Nothing may be dropped or added when the entries below are copied.

▸ SOURCE MATERIAL:
☆ ☆ ☆ ☆

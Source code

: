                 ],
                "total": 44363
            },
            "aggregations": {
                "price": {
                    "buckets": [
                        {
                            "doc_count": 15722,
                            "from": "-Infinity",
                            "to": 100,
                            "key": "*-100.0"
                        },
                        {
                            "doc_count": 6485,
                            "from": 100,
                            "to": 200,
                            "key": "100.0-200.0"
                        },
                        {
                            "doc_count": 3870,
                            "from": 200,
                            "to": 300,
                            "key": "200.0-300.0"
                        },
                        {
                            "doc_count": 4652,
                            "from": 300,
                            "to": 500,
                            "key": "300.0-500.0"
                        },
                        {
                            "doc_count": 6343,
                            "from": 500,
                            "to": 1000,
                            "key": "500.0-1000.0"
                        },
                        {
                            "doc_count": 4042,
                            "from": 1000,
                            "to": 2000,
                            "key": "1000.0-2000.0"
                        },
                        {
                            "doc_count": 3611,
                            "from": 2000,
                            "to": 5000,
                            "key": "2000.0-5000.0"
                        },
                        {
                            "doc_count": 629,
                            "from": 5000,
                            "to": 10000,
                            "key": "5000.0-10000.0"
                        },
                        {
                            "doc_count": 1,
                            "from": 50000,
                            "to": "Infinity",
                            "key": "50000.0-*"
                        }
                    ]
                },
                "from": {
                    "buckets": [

☆ ☆ ☆ ☆

▸ RESPONSE BELOW:
Source code

:                 ],
                "total": 44363
            },
            "aggregations": {
                "price": {
                    "buckets": [
                        {
                            "doc_count": 15722,
                            "from": "-Infinity",
                            "to": 100,
                            "key": "*-100.0"
                        },
                        {
                            "doc_count": 6485,
                            "from": 100,
                            "to": 200,
                            "key": "100.0-200.0"
                        },
                        {
                            "doc_count": 3870,
                            "from": 200,
                            "to": 300,
                            "key": "200.0-300.0"
                        },
                        {
                            "doc_count": 4652,
                            "from": 300,
                            "to": 500,
                            "key": "300.0-500.0"
                        },
                        {
                            "doc_count": 6343,
                            "from": 500,
                            "to": 1000,
                            "key": "500.0-1000.0"
                        },
                        {
                            "doc_count": 4042,
                            "from": 1000,
                            "to": 2000,
                            "key": "1000.0-2000.0"
                        },
                        {
                            "doc_count": 3611,
                            "from": 2000,
                            "to": 5000,
                            "key": "2000.0-5000.0"
                        },
                        {
                            "doc_count": 629,
                            "from": 5000,
                            "to": 10000,
                            "key": "5000.0-10000.0"
                        },
                        {
                            "doc_count": 1,
                            "from": 50000,
                            "to": "Infinity",
                            "key": "50000.0-*"
                        }
                    ]
                },
                "from": {
                    "buckets": [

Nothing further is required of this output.